The skies are singing

(This post was originally written 11th May, 2015. I heard the first bobolinks six days later.)

Even now, the bobolinks are powering their way north, riding the massive currents of air that well up from the Equator. Each bird is a mere 35 grams of flesh, bone and feathers – the weight of three Oreo cookies – yet wings more than 20,000 kilometres on an annual migration to Argentina. A few, I hope, will return to the fields and pastures around my farm.

When they settle in, those fields will come alive with birdsong. The males soar and dip overhead, twittering and burbling to entice mates and mark out territory. Once mates are found and nesting sites selected, the males eye me from their perch on fence posts and wires as I trudge out to check the sheep and cattle. They wear a backwards tuxedo – black on the front, cream and white on the back – and sing a sort of avian bebop. Sometimes, I see them clutching a wriggling armyworm in their beaks.

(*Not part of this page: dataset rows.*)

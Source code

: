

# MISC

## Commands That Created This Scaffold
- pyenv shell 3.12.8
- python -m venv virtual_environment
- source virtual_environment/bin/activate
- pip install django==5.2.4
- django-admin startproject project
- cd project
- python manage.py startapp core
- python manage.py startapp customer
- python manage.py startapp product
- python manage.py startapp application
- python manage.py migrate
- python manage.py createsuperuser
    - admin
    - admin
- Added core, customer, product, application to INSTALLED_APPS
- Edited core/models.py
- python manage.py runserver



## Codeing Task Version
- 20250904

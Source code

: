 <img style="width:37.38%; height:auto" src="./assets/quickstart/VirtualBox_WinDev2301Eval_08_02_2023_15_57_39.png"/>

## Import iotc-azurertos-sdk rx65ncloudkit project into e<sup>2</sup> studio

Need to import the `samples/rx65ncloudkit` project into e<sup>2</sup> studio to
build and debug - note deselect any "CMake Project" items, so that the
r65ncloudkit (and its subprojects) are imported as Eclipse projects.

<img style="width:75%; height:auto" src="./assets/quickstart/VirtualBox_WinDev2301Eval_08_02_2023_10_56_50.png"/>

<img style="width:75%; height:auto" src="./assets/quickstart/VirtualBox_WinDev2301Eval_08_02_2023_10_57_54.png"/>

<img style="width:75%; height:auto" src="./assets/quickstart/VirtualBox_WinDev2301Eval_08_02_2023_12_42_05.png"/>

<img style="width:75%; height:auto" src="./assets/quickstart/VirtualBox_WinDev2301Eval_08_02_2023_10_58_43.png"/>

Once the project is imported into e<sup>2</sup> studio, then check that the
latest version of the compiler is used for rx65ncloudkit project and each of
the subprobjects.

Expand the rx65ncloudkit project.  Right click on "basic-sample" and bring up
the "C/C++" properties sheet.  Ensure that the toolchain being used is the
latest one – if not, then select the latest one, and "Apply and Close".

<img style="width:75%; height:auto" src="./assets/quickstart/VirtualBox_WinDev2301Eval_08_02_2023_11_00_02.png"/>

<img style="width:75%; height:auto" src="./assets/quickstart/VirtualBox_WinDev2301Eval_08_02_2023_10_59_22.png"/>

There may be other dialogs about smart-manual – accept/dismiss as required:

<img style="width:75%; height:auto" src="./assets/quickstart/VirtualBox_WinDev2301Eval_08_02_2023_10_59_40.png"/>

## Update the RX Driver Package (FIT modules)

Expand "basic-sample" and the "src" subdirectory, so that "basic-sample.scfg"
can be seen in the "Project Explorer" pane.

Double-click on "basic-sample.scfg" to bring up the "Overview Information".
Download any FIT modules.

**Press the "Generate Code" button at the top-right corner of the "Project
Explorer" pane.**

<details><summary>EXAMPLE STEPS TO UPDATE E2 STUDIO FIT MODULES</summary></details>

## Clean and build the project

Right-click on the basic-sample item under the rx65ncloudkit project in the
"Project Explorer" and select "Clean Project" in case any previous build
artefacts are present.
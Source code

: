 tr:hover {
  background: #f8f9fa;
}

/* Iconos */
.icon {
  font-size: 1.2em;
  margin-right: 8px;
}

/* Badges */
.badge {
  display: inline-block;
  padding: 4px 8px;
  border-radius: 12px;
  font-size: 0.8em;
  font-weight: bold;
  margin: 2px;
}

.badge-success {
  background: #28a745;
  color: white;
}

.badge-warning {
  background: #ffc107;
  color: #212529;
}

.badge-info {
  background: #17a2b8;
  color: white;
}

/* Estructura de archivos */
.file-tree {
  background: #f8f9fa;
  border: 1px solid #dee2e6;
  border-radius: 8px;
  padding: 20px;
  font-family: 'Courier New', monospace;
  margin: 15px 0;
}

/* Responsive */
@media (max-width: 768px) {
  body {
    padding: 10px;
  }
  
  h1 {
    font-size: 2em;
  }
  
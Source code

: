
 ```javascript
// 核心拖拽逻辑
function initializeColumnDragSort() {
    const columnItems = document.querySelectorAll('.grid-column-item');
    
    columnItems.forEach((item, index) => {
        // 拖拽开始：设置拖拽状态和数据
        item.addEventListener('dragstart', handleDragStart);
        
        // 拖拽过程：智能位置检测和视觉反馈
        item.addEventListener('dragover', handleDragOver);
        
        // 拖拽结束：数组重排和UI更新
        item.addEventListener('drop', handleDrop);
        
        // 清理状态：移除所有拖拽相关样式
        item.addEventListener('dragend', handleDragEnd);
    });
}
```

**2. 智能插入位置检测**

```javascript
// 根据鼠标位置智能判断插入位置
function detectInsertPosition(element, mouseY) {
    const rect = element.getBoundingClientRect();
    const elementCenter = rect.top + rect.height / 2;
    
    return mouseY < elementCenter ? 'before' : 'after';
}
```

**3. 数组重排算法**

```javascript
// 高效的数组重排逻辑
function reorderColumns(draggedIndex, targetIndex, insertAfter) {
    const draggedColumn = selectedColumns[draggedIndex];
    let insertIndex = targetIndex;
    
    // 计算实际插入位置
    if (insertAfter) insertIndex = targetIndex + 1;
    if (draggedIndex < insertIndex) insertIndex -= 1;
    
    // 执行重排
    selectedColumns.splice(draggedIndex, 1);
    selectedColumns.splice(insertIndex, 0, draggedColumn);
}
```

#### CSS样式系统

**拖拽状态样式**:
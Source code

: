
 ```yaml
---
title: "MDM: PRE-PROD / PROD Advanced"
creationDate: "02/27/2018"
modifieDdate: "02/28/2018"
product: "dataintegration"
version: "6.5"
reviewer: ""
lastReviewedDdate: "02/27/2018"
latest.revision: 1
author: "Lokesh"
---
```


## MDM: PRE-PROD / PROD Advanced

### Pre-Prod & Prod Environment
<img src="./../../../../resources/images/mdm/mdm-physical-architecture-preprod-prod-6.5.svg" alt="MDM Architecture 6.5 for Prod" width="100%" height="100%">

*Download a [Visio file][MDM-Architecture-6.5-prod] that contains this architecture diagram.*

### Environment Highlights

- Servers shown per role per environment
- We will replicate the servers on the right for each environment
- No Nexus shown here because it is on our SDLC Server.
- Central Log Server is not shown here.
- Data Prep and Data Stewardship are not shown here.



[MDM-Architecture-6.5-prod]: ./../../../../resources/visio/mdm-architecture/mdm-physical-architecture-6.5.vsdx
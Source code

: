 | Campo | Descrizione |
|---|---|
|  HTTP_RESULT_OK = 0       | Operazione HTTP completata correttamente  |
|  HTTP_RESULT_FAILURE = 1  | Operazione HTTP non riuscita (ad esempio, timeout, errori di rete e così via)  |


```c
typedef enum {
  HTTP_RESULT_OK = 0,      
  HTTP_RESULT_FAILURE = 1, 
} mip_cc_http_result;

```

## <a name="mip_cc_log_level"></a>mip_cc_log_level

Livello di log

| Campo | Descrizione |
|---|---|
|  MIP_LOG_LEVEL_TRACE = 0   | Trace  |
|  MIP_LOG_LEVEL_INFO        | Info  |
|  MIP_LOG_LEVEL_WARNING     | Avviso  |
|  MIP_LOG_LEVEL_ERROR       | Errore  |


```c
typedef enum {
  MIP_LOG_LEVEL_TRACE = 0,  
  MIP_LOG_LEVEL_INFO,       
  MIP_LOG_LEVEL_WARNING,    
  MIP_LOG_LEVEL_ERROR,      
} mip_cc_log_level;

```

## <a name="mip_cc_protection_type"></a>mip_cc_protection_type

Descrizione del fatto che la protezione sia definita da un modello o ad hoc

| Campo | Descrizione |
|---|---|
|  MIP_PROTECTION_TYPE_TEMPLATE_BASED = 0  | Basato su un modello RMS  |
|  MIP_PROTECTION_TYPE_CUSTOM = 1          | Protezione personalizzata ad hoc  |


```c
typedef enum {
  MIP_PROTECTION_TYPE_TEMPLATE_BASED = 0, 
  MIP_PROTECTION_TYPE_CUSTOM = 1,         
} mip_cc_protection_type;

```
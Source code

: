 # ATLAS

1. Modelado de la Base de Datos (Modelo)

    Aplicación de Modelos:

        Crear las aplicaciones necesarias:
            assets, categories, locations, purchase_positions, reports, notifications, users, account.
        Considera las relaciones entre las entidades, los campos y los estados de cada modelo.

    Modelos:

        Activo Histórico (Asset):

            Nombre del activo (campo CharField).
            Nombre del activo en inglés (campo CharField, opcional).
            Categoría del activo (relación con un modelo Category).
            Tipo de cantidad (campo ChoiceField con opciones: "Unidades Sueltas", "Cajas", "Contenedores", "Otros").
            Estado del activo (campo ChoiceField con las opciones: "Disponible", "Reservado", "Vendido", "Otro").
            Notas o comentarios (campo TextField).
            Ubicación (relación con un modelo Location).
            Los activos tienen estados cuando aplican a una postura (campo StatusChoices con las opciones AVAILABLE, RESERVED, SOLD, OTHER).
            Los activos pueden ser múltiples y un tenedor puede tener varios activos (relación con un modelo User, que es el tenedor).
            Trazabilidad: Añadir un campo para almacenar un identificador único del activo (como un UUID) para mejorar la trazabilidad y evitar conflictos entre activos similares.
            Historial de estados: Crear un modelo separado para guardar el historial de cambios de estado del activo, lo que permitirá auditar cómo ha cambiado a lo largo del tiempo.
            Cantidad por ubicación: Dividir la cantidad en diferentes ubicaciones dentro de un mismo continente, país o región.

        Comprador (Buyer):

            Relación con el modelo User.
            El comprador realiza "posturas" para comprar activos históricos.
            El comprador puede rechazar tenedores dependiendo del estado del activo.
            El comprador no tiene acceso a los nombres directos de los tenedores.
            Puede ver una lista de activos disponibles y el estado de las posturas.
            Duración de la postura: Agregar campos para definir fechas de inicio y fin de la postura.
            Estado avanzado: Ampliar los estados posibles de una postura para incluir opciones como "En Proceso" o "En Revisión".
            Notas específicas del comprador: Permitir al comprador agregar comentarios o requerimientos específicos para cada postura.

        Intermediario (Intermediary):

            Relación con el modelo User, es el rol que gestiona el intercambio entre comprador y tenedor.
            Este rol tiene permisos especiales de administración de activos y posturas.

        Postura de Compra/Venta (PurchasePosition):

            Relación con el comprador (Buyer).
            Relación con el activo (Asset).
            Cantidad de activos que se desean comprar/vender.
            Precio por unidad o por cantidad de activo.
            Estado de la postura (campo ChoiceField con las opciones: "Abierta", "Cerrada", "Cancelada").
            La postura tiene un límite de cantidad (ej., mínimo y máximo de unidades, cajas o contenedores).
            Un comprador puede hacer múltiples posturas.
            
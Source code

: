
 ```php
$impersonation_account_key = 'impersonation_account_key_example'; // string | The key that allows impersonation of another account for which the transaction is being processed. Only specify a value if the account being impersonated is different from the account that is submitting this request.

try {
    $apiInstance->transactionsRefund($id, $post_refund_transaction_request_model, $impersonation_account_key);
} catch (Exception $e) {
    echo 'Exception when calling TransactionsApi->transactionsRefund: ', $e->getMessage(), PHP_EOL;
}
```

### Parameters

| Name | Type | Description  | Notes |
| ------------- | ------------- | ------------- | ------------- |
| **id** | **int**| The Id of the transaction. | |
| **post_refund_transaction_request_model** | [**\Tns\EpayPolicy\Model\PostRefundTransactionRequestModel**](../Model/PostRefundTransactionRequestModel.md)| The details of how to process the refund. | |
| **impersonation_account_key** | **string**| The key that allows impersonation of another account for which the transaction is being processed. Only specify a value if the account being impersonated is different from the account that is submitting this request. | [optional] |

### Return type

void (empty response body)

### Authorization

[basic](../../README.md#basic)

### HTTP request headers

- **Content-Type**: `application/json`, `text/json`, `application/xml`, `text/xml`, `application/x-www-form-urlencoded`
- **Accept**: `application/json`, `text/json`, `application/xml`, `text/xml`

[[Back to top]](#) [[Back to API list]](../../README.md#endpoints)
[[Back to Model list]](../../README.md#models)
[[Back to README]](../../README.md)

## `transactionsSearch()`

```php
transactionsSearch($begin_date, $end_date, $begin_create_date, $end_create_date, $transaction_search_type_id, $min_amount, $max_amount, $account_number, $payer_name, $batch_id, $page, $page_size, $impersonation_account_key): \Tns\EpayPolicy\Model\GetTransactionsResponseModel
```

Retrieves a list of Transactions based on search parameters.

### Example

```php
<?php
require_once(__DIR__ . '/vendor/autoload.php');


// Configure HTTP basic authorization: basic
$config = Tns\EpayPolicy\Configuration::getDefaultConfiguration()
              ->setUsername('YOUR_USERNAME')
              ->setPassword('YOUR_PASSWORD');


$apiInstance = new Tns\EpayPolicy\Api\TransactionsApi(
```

But this summer soundtrack is falling silent, as agricultural grasslands decline in my region of eastern North America, and modern hay-harvesting techniques reduce the number of nestlings that survive into the next migration.

Male bobolink, with distinctive yellow cap and white "backwards tuxedo" markings across his back.

Male bobolink, with distinctive yellow cap and white “backwards tuxedo” markings across his back.

Ontario, my home province, lost about 77 per cent of its bobolinks between 1970 and 2011, and 62 per cent of its Eastern Meadowlarks, according to the province’s Recovery Strategy for the two species. (Ministry of Natural Resources, 2013.) In part, this is due to vast changes taking place on the agricultural landscape. The countryside is undergoing what one old-time cattle farmer called the “cash crop revolution,” a great plough-up that is shifting the landscape from grass and cereal grains towards corn and soybeans. Since the mid-60s, something like 1.5 million acres of hay and pasture land have disappeared from Ontario. That’s a dramatic and inhospitable change for the wild species that live in and around the grasslands, but one likely unnoticed by most people, for whom corn and hay are all just roadside “farm fields.”

Urban sprawl is another part of the problem. My grandmother recalled meadowlarks singing from the fenceposts around her farm in Burlington. Back then you could look across the fields to the limestone spine of the Niagara Escarpment to the northeast, and then south to the sparkling blue of Lake Ontario. Now that farm is covered by homes and streets. It represents a small fraction of the 150,000-plus acres of land paved over in the Toronto area since the mid-1970s.

You won’t find bobolinks around there much any more, just as you won’t find them in land covered by corn or soybeans. These birds are what ornithologists call “obligate” grassland species. That is, they are “obliged” to live on a certain landscape, preferably an extensive grassland that provides cover for nests and insects for dinner, without too many roads and humans, or too many tall trees and the predatory birds that perch in them.

Now, with most of Ontario’s natural grasslands lost, farm fields provide the next best option, and this has some farmers concerned. Both bobolinks and meadowlarks have been listed as “threatened” species, a designation that gives the province the power – so far unused – to regulate key farm activities, including how we cut hay and pasture livestock, in order to protect the birds.

Not surprisingly, the prospect of government intruding into the hayfield gets some worked up. Under the heading “Latest threat to farming – bobolink and biodiversity zealots” a writer in a farm paper branded the bobolink “a plump, mostly black bird that eats too much and can’t sing,” a bird with “an ugly face and a wimpy spiked tail.”

That’s so over the top, I suspect the writer was having a bit of fun. Yet it’s true that many farmers, fearful of the terms of Ontario’s Endangered Species Act, see the bird as a potential nuisance, another costly imposition on farm community.

I think they’ve got that wrong, and I’ll argue the case in a future post. The bobolink is an unacknowledged ally for grass-based livestock farmers, and perhaps their neighbours who grow grain.

Besides, I’d hate to have my workplace deprived of bird song, and lose the natural soundtrack of the fields. Any day now, the skies will fill with song. Let’s hope they never fall silent.